I have given up sugar. But the one thing I cannot resist is Moose Tracks ice cream. If it is in the house, I will eat it. All of it. Which is why I do not buy it. I cannot, however, control the people in my life. If, for some reason, they buy it, there is no way I have that much willpower. So yes, the next person who brings it into the house will be tarred and feathered! Honestly, I've had Moose Tracks maybe 4 times in the past year. I guess that is better than before. Beyond that, I will maybe have one glass of sweet tea a week. Also a huge improvement. For someone who was seriously addicted to sugar, I am doing well on this aspect. And not really missing it. I eat so much fruit, I never really have a sugar craving.
But, I've made a long list of changes to my diet...replaced salt with sea salt; white bread with wheat bread; sweets with 70% or higher dark chocolate; sugar with honey or agave nectar; chips with blue corn chips; I have tried to cut out as much processed food as possible; I can go on and on. I have incorporated a multivitamin and Vitamin D into my daily regimen, along with flaxseed. I drink as much water as I can handle.

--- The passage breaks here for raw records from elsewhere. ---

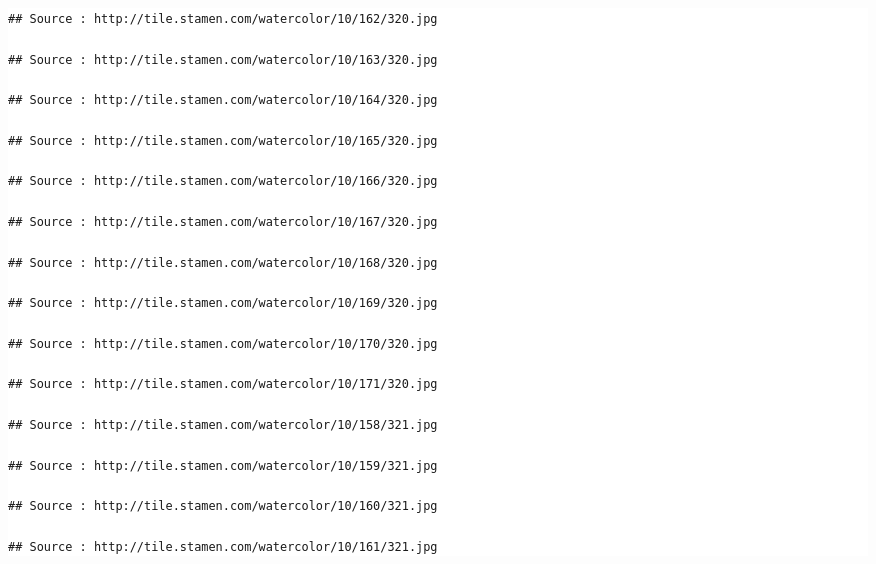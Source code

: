     ## Source : http://tile.stamen.com/watercolor/10/162/320.jpg

    ## Source : http://tile.stamen.com/watercolor/10/163/320.jpg

    ## Source : http://tile.stamen.com/watercolor/10/164/320.jpg

    ## Source : http://tile.stamen.com/watercolor/10/165/320.jpg

    ## Source : http://tile.stamen.com/watercolor/10/166/320.jpg

    ## Source : http://tile.stamen.com/watercolor/10/167/320.jpg

    ## Source : http://tile.stamen.com/watercolor/10/168/320.jpg

    ## Source : http://tile.stamen.com/watercolor/10/169/320.jpg

    ## Source : http://tile.stamen.com/watercolor/10/170/320.jpg

    ## Source : http://tile.stamen.com/watercolor/10/171/320.jpg

    ## Source : http://tile.stamen.com/watercolor/10/158/321.jpg

    ## Source : http://tile.stamen.com/watercolor/10/159/321.jpg

    ## Source : http://tile.stamen.com/watercolor/10/160/321.jpg

    ## Source : http://tile.stamen.com/watercolor/10/161/321.jpg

All good things that have really helped me to feel better and to have more energy. No more 3:00 pm energy slump.
But, as I reach the one year mark, I am not entirely happy with my dedication to the lifestyle. I see where I slip. I want to move from 85% Clean to 95% - 100% Clean. I know that I can do that. I know that it will take some work, and some further changes. But it's the only body I have. And I believe in the lifestyle completely. I am still not at the weight I want to be. Changes are needed and I am ready to make them. I feel like I do great throughout the week, and then lighten up a bit on the weekends. I think that I am treating myself, but in all honesty, it makes me feel sluggish and puffy. Going back and forth isn't doing me any good. I need to be consistent with it. Consistency makes me feel great!
This week before my one year mark, I am reading up in the Clean Eating books again. I am getting reacquainted with all of the guidelines. I am rejuvenating my dedication.
Clean Eating has made such a big difference in my life, and I am excited about this next year!